Collected data
★ ★ ★ ★ ★

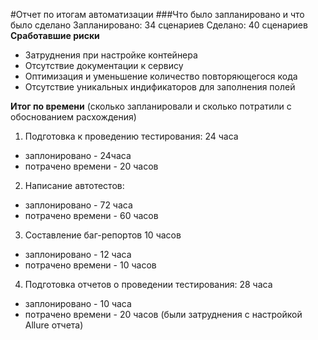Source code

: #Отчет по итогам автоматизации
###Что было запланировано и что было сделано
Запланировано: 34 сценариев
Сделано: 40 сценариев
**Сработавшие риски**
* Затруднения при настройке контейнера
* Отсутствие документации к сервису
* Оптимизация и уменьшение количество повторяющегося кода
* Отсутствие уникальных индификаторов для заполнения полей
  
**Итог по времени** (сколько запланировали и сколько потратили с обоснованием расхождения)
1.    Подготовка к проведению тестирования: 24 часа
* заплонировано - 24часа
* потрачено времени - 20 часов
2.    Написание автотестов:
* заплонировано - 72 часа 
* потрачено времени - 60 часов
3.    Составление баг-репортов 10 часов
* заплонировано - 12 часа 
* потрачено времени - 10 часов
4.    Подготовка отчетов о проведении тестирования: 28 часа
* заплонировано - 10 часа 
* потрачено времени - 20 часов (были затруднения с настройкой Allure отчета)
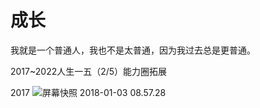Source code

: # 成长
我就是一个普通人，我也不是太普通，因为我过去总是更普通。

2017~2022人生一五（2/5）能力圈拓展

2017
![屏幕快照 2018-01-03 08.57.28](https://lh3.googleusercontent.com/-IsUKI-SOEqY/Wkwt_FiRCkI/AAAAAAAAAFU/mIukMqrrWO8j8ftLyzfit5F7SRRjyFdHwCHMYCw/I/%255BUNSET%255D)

★ ★ ★ ★ ★

▶ _TO DO_
All that belongs in your answer is the stretch of entries above from the line with "Сделано: 40 сценариев" through the line with "времени - 10 часов", printed exactly.

▶ _ANSWER FOR THE TASK_
Сделано: 40 сценариев
**Сработавшие риски**
* Затруднения при настройке контейнера
* Отсутствие документации к сервису
* Оптимизация и уменьшение количество повторяющегося кода
* Отсутствие уникальных индификаторов для заполнения полей
  
**Итог по времени** (сколько запланировали и сколько потратили с обоснованием расхождения)
1.    Подготовка к проведению тестирования: 24 часа
* заплонировано - 24часа
* потрачено времени - 20 часов
2.    Написание автотестов:
* заплонировано - 72 часа 
* потрачено времени - 60 часов
3.    Составление баг-репортов 10 часов
* заплонировано - 12 часа 
* потрачено времени - 10 часов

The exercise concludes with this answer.